#### Problem description
What is needed is a verbatim copy of the data, minus the pictures.

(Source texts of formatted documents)
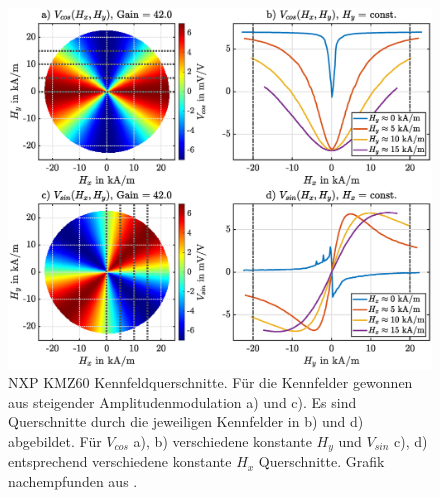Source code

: 	
	\clearpage
	\begin{figure}[tbph]
		\centering
		\includegraphics[width=\linewidth]{chapters/images/KMZ60_Kennfeld_Steigend}
		\caption[NXP KMZ60 Kennfeldquerschnitte]{NXP KMZ60 Kennfeldquerschnitte. Für die Kennfelder gewonnen aus 
		steigender Amplitudenmodulation a) und c). Es sind Querschnitte durch die jeweiligen Kennfelder in b) und d) 
		abgebildet. Für $V_{cos}$ a), b) verschiedene konstante $H_y$ und $V_{sin}$ c), d) entsprechend verschiedene 
		konstante $H_x$ Querschnitte. Grafik nachempfunden aus \cite{Schuethe2019}.}
		\label{fig:kmz60kennfeldsteigend}
	\end{figure}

#### Task answer
Source code

: 	
	\clearpage
	\begin{figure}[tbph]
		\centering
		\includegraphics[width=\linewidth]{chapters/images/KMZ60_Kennfeld_Steigend}
		\caption[NXP KMZ60 Kennfeldquerschnitte]{NXP KMZ60 Kennfeldquerschnitte. Für die Kennfelder gewonnen aus 
		steigender Amplitudenmodulation a) und c). Es sind Querschnitte durch die jeweiligen Kennfelder in b) und d) 
		abgebildet. Für $V_{cos}$ a), b) verschiedene konstante $H_y$ und $V_{sin}$ c), d) entsprechend verschiedene 
		konstante $H_x$ Querschnitte. Grafik nachempfunden aus \cite{Schuethe2019}.}
		\label{fig:kmz60kennfeldsteigend}
	\end{figure}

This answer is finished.